When I went to go visit my cousin during his time of need, his aunt was there was well.  She is a spiritual woman, and with good reason, but that story is for another day.  What she said to my wife and I is something that is still fresh in my mind.  She said that God works in mysterious ways.  We are all His children and death is just a part of life.  Our parents are the vessels that God has allowed us to enter this world but in the end, we are still his children and we are here with a purpose.  What that purpose is, is not always clear.  What my baby cousin's purpose was, we still don't know, but what she is certain is that while still in the womb, my baby cousin completed his purpose and was summoned back to join God.  Whether you believe in God or not is completely up to you.  I have never really been a religious person, but what she said was interesting to say the least.

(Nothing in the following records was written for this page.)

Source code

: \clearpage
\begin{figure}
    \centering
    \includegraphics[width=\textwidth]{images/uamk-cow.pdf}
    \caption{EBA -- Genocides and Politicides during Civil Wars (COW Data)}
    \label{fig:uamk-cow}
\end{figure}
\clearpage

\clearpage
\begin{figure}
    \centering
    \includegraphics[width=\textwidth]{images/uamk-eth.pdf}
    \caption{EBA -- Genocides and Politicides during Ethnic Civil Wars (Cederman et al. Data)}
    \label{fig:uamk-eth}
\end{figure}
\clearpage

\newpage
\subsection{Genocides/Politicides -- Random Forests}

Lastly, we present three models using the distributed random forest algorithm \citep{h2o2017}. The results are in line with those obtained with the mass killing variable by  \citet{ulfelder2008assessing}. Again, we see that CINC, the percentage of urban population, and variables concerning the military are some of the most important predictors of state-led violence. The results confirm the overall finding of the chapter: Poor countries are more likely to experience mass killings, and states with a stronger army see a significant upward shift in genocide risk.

I often wondered why my dad would be taken from us before he even hit his 30s.  This was over 20 years ago today, but hearing what my cousin's aunt said helps dull the pain a bit.  I can speculate as to what my father's purpose in life was but I will never know.  What I do know, however, is that his passing molded my brother, mother, and I into the people we are today.  I felt a stronger bond with my brother after our dad's passing and it may be because I was now "the man of the house."  It may sound stupid for a 9 year old to say that but that how old I was and that's kind of how I felt.  Was my dad's passing meant to strengthen that bond with my brother?  Was it meant to strengthen and develop a nurturing trait in me?  Or was it just something that happened where there is no greater meaning to it?  For those that know me personally, I don't live my life in what ifs.  The past is the past and the experiences and events that took place during your past have made you who you are today.  There isn't any doubt about that and I would argue strongly that my dad's passing has had a strong influence on my personality, beliefs, and overall character.  So would it be safe to say that my cousin needed the death of his son to give him the strength for something later in his life?  Was that the purpose of my baby cousin's existence?  I don't know, but again... the idea is interesting to say the least.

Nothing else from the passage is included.